Please copy each line of the listing that includes the string "textcolor".

BEGIN PROVIDED MATERIAL

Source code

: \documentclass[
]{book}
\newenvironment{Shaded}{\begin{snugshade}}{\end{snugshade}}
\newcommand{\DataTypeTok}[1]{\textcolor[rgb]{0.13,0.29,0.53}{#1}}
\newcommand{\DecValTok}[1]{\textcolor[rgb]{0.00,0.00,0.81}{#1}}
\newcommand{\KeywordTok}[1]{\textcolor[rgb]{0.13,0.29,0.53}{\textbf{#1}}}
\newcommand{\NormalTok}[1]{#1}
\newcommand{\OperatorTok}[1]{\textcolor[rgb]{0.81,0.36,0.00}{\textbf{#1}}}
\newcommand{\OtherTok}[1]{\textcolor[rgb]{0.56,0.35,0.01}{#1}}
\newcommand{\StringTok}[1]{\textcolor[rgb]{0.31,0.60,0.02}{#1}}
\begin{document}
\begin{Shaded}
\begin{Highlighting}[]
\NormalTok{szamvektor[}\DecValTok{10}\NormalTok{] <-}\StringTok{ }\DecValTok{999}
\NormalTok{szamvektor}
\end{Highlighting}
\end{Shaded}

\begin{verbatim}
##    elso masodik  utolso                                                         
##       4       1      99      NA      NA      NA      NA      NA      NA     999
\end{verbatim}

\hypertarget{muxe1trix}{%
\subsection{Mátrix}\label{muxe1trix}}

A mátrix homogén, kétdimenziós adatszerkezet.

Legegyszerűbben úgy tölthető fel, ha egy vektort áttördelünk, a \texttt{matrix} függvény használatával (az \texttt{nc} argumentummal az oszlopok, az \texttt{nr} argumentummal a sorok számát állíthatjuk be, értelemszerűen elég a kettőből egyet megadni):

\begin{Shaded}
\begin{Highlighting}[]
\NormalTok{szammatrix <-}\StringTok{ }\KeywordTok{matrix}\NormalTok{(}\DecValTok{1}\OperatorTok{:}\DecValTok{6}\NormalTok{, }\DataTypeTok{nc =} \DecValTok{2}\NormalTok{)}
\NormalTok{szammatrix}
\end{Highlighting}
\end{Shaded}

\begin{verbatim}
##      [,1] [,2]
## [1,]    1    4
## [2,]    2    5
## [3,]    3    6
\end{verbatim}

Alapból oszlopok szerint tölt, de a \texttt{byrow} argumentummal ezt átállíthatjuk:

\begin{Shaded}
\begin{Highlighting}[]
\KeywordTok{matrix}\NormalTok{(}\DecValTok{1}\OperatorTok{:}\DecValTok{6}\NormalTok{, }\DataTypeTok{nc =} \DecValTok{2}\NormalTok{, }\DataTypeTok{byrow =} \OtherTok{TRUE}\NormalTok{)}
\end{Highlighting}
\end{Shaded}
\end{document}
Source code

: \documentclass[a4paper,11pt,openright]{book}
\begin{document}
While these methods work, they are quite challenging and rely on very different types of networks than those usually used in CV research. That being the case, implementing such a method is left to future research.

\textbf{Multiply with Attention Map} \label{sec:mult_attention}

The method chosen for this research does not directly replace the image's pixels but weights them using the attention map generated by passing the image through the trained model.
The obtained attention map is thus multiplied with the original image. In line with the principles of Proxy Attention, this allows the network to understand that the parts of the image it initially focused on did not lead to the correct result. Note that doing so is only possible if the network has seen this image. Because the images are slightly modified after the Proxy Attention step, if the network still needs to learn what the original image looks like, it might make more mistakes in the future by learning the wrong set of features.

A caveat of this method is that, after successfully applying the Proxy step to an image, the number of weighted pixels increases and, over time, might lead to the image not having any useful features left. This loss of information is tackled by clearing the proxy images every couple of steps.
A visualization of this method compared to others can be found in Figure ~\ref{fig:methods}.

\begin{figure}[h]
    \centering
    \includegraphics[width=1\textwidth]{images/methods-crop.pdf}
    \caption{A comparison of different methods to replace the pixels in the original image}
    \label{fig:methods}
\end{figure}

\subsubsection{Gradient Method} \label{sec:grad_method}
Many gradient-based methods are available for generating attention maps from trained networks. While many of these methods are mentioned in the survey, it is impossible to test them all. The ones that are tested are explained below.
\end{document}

END PROVIDED MATERIAL

▶ **ANSWER TO THE PROBLEM**:
\newcommand{\DataTypeTok}[1]{\textcolor[rgb]{0.13,0.29,0.53}{#1}}
\newcommand{\DecValTok}[1]{\textcolor[rgb]{0.00,0.00,0.81}{#1}}
\newcommand{\KeywordTok}[1]{\textcolor[rgb]{0.13,0.29,0.53}{\textbf{#1}}}
\newcommand{\OperatorTok}[1]{\textcolor[rgb]{0.81,0.36,0.00}{\textbf{#1}}}
\newcommand{\OtherTok}[1]{\textcolor[rgb]{0.56,0.35,0.01}{#1}}
\newcommand{\StringTok}[1]{\textcolor[rgb]{0.31,0.60,0.02}{#1}}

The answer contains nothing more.